Your result should be every line of the records below that contains the word "conditional".

- MATERIAL TO PROCESS
====
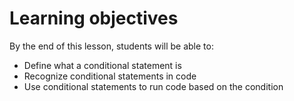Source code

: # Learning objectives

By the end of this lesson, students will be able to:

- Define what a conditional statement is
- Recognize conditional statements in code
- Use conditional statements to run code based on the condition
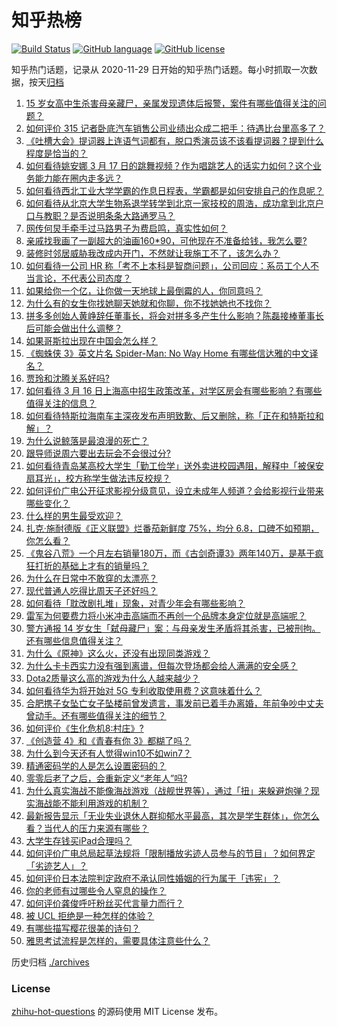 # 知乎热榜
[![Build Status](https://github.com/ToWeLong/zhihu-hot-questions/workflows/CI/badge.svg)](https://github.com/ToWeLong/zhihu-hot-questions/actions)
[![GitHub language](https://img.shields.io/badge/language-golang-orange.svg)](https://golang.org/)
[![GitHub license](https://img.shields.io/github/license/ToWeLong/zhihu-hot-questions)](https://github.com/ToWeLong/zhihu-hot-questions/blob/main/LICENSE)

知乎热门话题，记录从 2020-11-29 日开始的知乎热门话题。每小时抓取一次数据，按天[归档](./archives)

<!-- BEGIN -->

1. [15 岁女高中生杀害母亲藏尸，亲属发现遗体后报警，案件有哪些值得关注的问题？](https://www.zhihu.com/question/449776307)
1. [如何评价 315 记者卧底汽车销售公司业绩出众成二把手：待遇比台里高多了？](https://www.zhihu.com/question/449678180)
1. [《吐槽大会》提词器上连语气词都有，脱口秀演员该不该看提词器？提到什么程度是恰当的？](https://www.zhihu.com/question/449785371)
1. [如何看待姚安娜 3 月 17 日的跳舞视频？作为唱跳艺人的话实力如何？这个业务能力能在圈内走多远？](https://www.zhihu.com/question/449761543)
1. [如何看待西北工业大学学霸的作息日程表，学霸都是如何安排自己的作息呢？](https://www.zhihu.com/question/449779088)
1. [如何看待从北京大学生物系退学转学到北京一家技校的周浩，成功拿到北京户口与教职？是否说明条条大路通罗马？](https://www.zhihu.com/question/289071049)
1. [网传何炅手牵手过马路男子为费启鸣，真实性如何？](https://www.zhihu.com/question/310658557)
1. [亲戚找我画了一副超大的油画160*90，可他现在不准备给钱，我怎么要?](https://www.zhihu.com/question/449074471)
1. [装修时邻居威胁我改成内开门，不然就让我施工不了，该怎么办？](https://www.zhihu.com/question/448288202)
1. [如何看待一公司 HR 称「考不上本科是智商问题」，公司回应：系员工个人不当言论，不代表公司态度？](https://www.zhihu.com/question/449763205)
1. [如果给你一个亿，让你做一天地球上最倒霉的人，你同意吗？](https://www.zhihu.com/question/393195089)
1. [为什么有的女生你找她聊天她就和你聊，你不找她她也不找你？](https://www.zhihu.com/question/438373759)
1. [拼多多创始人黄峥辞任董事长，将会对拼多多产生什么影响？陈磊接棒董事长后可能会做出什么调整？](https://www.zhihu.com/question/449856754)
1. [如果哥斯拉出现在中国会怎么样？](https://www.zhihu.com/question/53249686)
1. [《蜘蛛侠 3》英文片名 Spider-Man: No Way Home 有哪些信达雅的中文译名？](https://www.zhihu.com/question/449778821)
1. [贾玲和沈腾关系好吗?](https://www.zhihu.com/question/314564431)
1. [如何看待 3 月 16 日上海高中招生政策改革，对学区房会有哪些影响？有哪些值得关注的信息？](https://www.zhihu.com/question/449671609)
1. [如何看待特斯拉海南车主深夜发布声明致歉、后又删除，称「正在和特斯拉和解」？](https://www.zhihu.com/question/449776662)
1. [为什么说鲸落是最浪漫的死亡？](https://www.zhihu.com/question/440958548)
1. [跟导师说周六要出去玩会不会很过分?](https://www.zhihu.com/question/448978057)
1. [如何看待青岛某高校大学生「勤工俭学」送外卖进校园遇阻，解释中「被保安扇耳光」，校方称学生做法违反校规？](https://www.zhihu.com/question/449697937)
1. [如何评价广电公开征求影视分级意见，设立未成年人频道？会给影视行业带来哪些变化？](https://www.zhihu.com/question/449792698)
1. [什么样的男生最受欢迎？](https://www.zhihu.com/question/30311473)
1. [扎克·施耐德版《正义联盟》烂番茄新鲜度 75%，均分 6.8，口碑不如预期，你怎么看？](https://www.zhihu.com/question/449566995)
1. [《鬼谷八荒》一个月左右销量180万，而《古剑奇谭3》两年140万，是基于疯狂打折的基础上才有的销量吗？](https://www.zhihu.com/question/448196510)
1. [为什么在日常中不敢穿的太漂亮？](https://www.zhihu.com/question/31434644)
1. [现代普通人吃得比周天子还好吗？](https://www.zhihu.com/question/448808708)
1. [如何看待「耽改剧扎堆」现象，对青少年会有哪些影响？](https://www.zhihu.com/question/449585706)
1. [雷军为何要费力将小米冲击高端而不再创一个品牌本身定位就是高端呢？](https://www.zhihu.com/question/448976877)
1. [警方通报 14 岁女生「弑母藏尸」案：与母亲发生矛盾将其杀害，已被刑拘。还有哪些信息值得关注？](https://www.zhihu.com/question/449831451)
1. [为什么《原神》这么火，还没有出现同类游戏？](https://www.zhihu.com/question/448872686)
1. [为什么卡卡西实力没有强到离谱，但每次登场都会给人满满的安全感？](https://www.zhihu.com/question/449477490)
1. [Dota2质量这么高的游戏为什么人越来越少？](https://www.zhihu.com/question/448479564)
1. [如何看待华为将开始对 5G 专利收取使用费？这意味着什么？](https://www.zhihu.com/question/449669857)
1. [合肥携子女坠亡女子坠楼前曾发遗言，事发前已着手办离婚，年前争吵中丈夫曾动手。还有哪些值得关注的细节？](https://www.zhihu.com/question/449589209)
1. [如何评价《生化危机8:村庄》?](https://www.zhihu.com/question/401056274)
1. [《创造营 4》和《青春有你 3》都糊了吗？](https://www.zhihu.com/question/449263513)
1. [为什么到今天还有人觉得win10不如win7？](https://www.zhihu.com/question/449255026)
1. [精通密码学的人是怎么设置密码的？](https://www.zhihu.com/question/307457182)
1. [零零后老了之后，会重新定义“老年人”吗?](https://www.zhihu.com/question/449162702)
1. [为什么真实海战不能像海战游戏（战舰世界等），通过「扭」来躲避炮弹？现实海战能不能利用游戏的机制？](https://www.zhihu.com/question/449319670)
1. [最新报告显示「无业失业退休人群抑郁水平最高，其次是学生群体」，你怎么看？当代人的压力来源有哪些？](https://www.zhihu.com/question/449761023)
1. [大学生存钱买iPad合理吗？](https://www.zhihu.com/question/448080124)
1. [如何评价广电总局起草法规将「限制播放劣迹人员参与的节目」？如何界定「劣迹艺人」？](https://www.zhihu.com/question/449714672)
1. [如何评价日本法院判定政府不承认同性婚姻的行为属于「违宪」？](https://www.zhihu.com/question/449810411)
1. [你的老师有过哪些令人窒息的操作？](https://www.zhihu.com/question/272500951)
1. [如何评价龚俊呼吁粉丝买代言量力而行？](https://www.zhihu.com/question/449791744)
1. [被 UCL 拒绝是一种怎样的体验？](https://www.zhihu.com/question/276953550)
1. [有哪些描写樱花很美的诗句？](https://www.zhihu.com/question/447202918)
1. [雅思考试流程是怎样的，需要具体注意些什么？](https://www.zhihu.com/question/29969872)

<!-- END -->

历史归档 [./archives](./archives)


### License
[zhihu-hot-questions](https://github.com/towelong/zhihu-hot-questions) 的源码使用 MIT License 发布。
====
- OUTPUT BELOW
- Define what a conditional statement is
- Recognize conditional statements in code
- Use conditional statements to run code based on the condition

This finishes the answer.